I think the virtual page method could be done without repeating everything. It would involve adding a flag to items added to objects, indicating whether this is a real write or if it's tentative. A "tentative" write, if it didn't overflow the page (or otherwise displease you), would be converted into a "real" write by changing the flag. Otherwise, you either keep adding "tentative" content, or erase it and do something else (new page, etc.). It might even be possible to change X and Y values of "tentative" content to re-position it (e.g., to stretch text baselines slightly to fill the page). That might require additional changes to the object data structure to mark what is a changeable address, and what should be kept relative to another location (e.g., when drawing you might want to change only absolute addresses, and not relative addresses).
(As an alternative), in general, would it be useful to be able to "walk" all objects on the page, and move or delete items under program control? There could be "helper" functions to change text baseline spacing in a consistent manner, etc., or scale up/down some drawing (graphics).

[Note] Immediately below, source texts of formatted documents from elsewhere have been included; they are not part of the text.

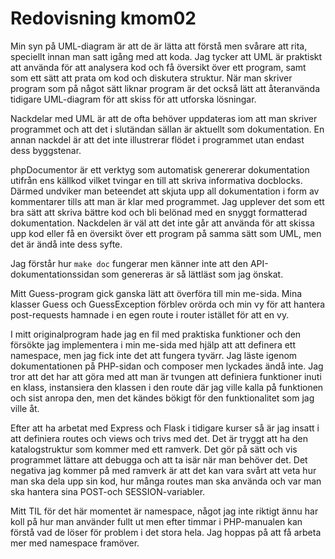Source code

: ---
---
Redovisning kmom02
=========================

Min syn på UML-diagram är att de är lätta att förstå men svårare att rita, speciellt innan man satt igång med att koda. Jag tycker att UML är praktiskt att använda för att
analysera kod och få översikt över ett program, samt som ett sätt att prata om
kod och diskutera struktur. När man skriver program som på något sätt liknar program är det också lätt att återanvända tidigare UML-diagram för att skiss för att utforska lösningar.

Nackdelar med UML är att de ofta behöver uppdateras iom att man skriver programmet och att det i slutändan sällan är aktuellt som dokumentation. En annan nackdel är att det inte illustrerar flödet i programmet utan endast dess byggstenar.

phpDocumentor är ett verktyg som automatisk genererar dokumentation utifrån ens källkod vilket tvingar en till att skriva informativa docblocks. Därmed undviker man beteendet att skjuta upp all dokumentation i form av kommentarer tills att man är klar med programmet. Jag upplever det som ett bra sätt att skriva bättre kod och bli belönad med en snyggt formatterad dokumentation. Nackdelen är väl att det inte går att använda för att skissa upp kod eller få en översikt över ett program på samma sätt som UML, men det är ändå inte dess syfte.

Jag förstår hur `make doc` fungerar men känner inte att den API-dokumentationssidan som genereras är så lättläst som jag önskat.

Mitt Guess-program gick ganska lätt att överföra till min me-sida. Mina klasser Guess och GuessException förblev orörda och min vy för att hantera post-requests hamnade i en egen route i router istället för att en vy.

I mitt originalprogram hade jag en fil med praktiska funktioner och den försökte jag implementera i min me-sida med hjälp att att definera ett namespace, men jag fick inte det att fungera tyvärr. Jag läste igenom dokumentationen på PHP-sidan och composer men lyckades ändå inte. Jag tror att det har att göra med att man är tvungen att definiera funktioner inuti en klass, instansiera den klassen i den route där jag ville kalla på funktionen och sist anropa den, men det kändes bökigt för den funktionalitet som jag ville åt.


Efter att ha arbetat med Express och Flask i tidigare kurser så är jag insatt i att definiera routes och views och trivs med det. Det är tryggt att ha den katalogstruktur som kommer med ett ramverk. Det gör på sätt och vis programmet lättare att debugga och att ta isär när man behöver det. Det negativa jag kommer på med ramverk är att det kan vara svårt att veta hur man ska dela upp sin kod, hur många routes man ska använda och var man ska hantera sina POST-och SESSION-variabler.

Mitt TIL för det här momentet är namespace, något jag inte riktigt ännu har koll på hur man använder fullt ut men efter timmar i PHP-manualen kan förstå vad de löser för problem i det stora hela. Jag hoppas på att få arbeta mer med namespace framöver.
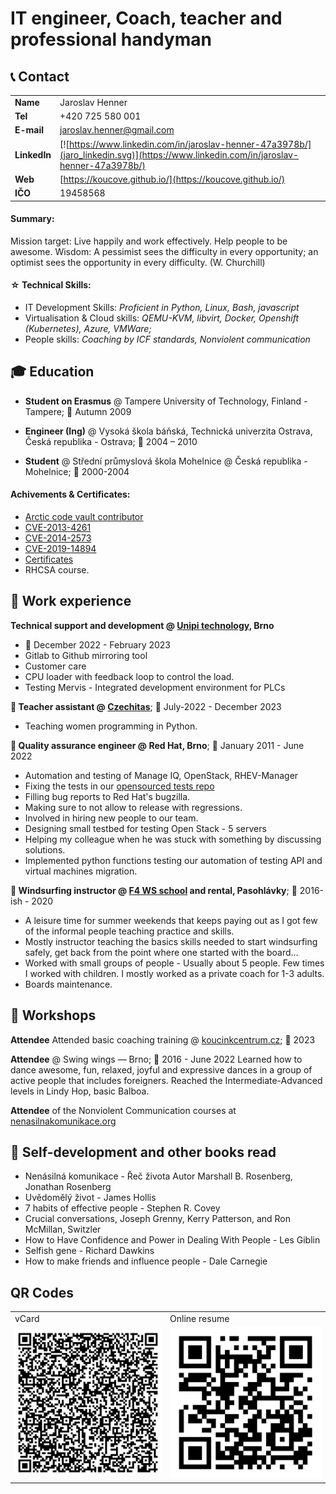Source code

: # IT engineer, Coach, teacher and professional handyman

## 📞 Contact

| | |
|-|-|
| **Name**   | Jaroslav Henner |
| **Tel**   | +420 725 580 001 |
| **E-mail**   | jaroslav.henner@gmail.com
| **LinkedIn**   | [![https://www.linkedin.com/in/jaroslav-henner-47a3978b/](jaro_linkedin.svg)](https://www.linkedin.com/in/jaroslav-henner-47a3978b/) |
| **Web**   | [https://koucove.github.io/](https://koucove.github.io/) |
| **IČO** | 19458568 |

#### Summary: 
Mission target: Live happily and work effectively. Help people to be awesome.
Wisdom: A pessimist sees the difficulty in every opportunity; an optimist sees the opportunity in every difficulty. (W. Churchill)

#### ☆ Technical Skills:

- IT Development Skills: _Proficient in Python, Linux, Bash, javascript_
- Virtualisation & Cloud skills: _QEMU-KVM, libvirt, Docker, Openshift (Kubernetes), Azure, VMWare;_
- People skills: _Coaching by ICF standards, Nonviolent communication_


## 🎓 Education

- **Student on Erasmus** @ Tampere University of Technology, Finland - Tampere; 📅 Autumn 2009

- **Engineer (Ing)** @ Vysoká škola báňská, Technická univerzita Ostrava, Česká republika - Ostrava; 📅 2004 – 2010

 - **Student** @ Střední průmyslová škola Mohelnice @ Česká republika - Mohelnice; 📅 2000-2004


#### Achivements & Certificates:
 - [Arctic code vault contributor](https://github.com/users/jarovo/achievements/arctic-code-vault-contributor)
 - [CVE-2013-4261](https://nvd.nist.gov/vuln/detail/CVE-2013-4261)
 - [CVE-2014-2573](https://nvd.nist.gov/vuln/detail/CVE-2014-2573)
 - [CVE-2019-14894](https://nvd.nist.gov/vuln/detail/CVE-2019-14894)
 - [Certificates](https://photos.app.goo.gl/tUQXNr92FxuFSHnf8)
 - RHCSA course.


## 💼 Work experience 
**Technical support and development @ [Unipi technology](unipi.technology), Brno**
- 📅 December  2022 - February 2023
- Gitlab to Github mirroring tool
- Customer care
- CPU loader with feedback loop to control the load.
- Testing Mervis - Integrated development environment for PLCs

**💼 Teacher assistant @ [Czechitas](czechitas.cz)**; 📅 July-2022 - December 2023
 - Teaching women programming in Python.

**💼 Quality assurance engineer @ Red Hat, Brno**; 📅 January 2011 - June 2022
 - Automation and testing of Manage IQ, OpenStack, RHEV-Manager
 - Fixing the tests in our [opensourced tests repo]( https://github.com/ManageIQ/integration_tests)
 - Filling bug reports to Red Hat's bugzilla.
 - Making sure to not allow to release with regressions.
 - Involved in hiring new people to our team.
 - Designing small testbed for testing Open Stack - 5 servers
 - Helping my colleague when he was stuck with something by discussing solutions.
 - Implemented  python functions testing our automation of testing API and virtual machines migration.
   
**💼 Windsurfing instructor @ [F4 WS school](f4.cz) and rental, Pasohlávky**; 📅 2016-ish - 2020
 - A leisure time for summer weekends that keeps paying out as I got few of the informal people teaching practice and skills.
 - Mostly instructor teaching the basics skills needed to start windsurfing safely, get back from the point where one started with the board…
 - Worked with small groups of people - Usually about 5 people. Few times  I  worked with children. I mostly  worked as a private coach for 1-3 adults.
 - Boards maintenance.

## 🎤 Workshops
**Attendee** Attended basic coaching training @ [koucinkcentrum.cz](koucingcentrum.cz); 📅 2023

**Attendee** @ Swing wings — Brno; 📅 2016 - June 2022
Learned how to dance awesome, fun, relaxed, joyful and expressive dances in a group of active people that includes foreigners.
Reached the Intermediate-Advanced levels in Lindy Hop, basic Balboa.

**Attendee** of the Nonviolent Communication courses at [nenasilnakomunikace.org](https://nenasilnakomunikace.org/)


## 📖 Self-development and other books read
 -  Nenásilná komunikace - Řeč života Autor Marshall B. Rosenberg, Jonathan Rosenberg 
 - Uvědomělý život - James Hollis
 - 7 habits of effective people - Stephen R. Covey
 - Crucial conversations, Joseph Grenny, Kerry Patterson, and Ron McMillan, Switzler
 - How to Have Confidence and Power in Dealing With People - Les Giblin
 - Selfish gene - Richard Dawkins
 - How to make friends and influence people - Dale Carnegie


## QR Codes

| | |
| -- | -- |
|  vCard       | Online resume  |
| ![vCard QR_code](jaro_resume_vcard.svg) | ![resume url QR_code](jaro_my_resume.svg) |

If a paragraph has overflowed, you could even chop off the bottom and move it to the next page, or call a paragraph shaper to do a little "nip and tuck" to get the paragraph to fit (replace the existing paragraph). None of this would be trivial, of course. It would probably involve keeping extra data with the page's objects, which would be purged when it's actually written to file.
If none of this works for you, perhaps you could describe some detailed examples of what you're trying to do here. I take it you're trying to output pages without a lot of (or perhaps, any) manual intervention, so trial-and-error fitting is unacceptable.